La fibrosis quística es la enfermedad genética que limita la vida más frecuente en las poblaciones blancas; daña los pulmones y el páncreas. El páncreas produce insulina, que es una hormona que el cuerpo necesita para llevar el azúcar a las células (como las del hígado, los músculos y la grasa) y convertirla en energía. Los pacientes con fibrosis quística necesitan dietas de alto contenido calórico para mantener suficientes músculos para compensar las dificultades para respirar causadas por el daño pulmonar. Por lo tanto, es importante que los pacientes que tienen diabetes como complicación adicional a la fibrosis quística, conviertan el azúcar en energía de manera eficiente, para que puedan controlar sus dificultades respiratorias y mantener un peso corporal ideal. Los procesos inflamatorios de la fibrosis quística pueden reducir en primer lugar la producción de insulina y luego disminuir su efecto al causar resistencia a la insulina.

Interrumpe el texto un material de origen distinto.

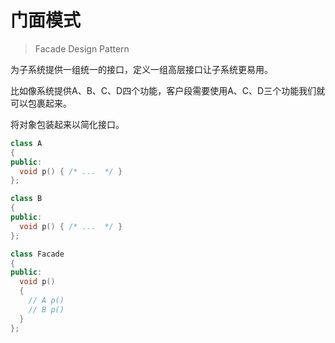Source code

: # 门面模式

> Facade Design Pattern

为子系统提供一组统一的接口，定义一组高层接口让子系统更易用。

比如像系统提供A、B、C、D四个功能，客户段需要使用A、C、D三个功能我们就可以包裹起来。

将对象包装起来以简化接口。

```cpp
class A
{
public:
  void p() { /* ...  */ }
};

class B
{
public:
  void p() { /* ...  */ }
};

class Facade
{
public:
  void p() 
  {
    // A p()
    // B p()
  }
};
```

El aumento de la esperanza de vida de los pacientes con fibrosis quística significa que la probabilidad de desarrollar diabetes relacionada con la fibrosis quística ahora es del 50%. Por lo tanto, se deseaba evaluar diferentes tratamientos para minimizar el deterioro de la salud. Estos tratamientos incluyen fuentes artificiales de insulina (como la insulina glargina de acción prolongada o la insulina protamina de acción corta) y medicamentos que mejoran la liberación de insulina del propio paciente o que afectan la resistencia a la insulina (específicamente en cuanto a la inflamación que se observa en este proceso de la enfermedad).

Fecha de la búsqueda

La evidencia está actualizada hasta: 18 de febrero 2016.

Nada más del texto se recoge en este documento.